Moreover, the government in Juba has also yet to reckon with the fact that it will soon need to give greater priority to nonmilitary needs. More than 40 percent of the south’s budget currently goes toward its military. After July 9, the citizens of South Sudan will be expecting their government to provide basic services like education, health care, water, electricity, and roads. The government must also reckon with the many promises it has made to the refugees arriving in the new country after being forced from their homes in the north. Thousands show up every day, though few provisions of food or housing have been made for them.

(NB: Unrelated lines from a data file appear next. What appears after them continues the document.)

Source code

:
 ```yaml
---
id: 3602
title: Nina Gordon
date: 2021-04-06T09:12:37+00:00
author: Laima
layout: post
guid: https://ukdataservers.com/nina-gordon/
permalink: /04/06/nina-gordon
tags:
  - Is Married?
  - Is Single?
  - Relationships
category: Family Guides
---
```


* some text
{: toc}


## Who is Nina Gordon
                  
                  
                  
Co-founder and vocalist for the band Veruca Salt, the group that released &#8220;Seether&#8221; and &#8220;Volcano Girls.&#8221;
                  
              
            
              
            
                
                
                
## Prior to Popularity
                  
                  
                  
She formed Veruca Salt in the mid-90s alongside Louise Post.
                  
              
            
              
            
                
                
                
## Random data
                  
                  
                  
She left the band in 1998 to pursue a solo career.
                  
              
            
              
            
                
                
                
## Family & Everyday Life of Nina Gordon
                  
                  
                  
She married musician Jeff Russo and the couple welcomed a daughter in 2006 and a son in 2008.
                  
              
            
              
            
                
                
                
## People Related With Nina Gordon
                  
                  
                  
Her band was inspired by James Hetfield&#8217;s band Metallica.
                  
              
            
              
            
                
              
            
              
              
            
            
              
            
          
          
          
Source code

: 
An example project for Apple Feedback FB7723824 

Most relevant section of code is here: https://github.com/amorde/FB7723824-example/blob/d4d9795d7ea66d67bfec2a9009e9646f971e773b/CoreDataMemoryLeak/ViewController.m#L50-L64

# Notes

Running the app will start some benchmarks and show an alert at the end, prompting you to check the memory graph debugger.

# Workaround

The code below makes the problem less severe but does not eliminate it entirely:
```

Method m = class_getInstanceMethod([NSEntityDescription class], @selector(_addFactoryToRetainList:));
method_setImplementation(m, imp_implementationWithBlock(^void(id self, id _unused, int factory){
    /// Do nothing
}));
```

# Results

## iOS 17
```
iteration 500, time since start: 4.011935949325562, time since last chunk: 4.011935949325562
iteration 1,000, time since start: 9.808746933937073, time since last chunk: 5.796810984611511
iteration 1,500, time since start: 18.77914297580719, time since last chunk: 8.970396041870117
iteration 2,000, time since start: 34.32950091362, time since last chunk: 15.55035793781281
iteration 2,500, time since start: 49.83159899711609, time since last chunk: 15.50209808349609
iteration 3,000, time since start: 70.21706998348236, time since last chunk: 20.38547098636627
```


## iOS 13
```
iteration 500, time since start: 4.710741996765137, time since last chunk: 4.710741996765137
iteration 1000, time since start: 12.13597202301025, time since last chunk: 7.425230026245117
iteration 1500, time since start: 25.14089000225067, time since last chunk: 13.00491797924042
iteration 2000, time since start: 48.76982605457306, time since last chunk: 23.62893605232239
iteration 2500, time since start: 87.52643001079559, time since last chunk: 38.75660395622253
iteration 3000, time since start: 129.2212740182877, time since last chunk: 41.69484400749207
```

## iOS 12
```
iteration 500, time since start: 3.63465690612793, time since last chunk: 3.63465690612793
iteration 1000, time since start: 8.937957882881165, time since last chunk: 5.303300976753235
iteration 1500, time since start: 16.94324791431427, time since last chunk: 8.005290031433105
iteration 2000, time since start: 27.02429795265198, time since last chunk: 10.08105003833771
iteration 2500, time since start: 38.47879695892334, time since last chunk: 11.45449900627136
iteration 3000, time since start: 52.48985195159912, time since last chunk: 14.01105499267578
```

The south hopes to gain a new windfall of oil profits in the coming years, but corruption and mismanagement could still stymie the government’s grand plans to build airports, oil pipelines, and railways, among a number of other ambitious infrastructure projects. That said, the news from the new state is not all bad. Lise Grande, the United Nations’ top humanitarian official in South Sudan, witnessed the south’s horrific famine in the 1990s and has overseen the U.N. assistance in helping the new government build its institutions from scratch in recent years. Grande argues that the government has had a “hell of a start” with “astonishing achievements” over the past six years. But many international officials here in the southern capital fear that after independence, donors will end their support, cutting the southern government adrift.

Official entrance into the international community brings another opportunity for South Sudan to continue to prove the most pessimistic of observers wrong. But its success will largely depend on how other countries respond. The new nation deserves not just a warm welcome from the world, but a promise of continued and carefully conditioned support.

Maggie Fick is based in Juba, Sudan, as a researcher for the Enough Project. She writes in a personal capacity.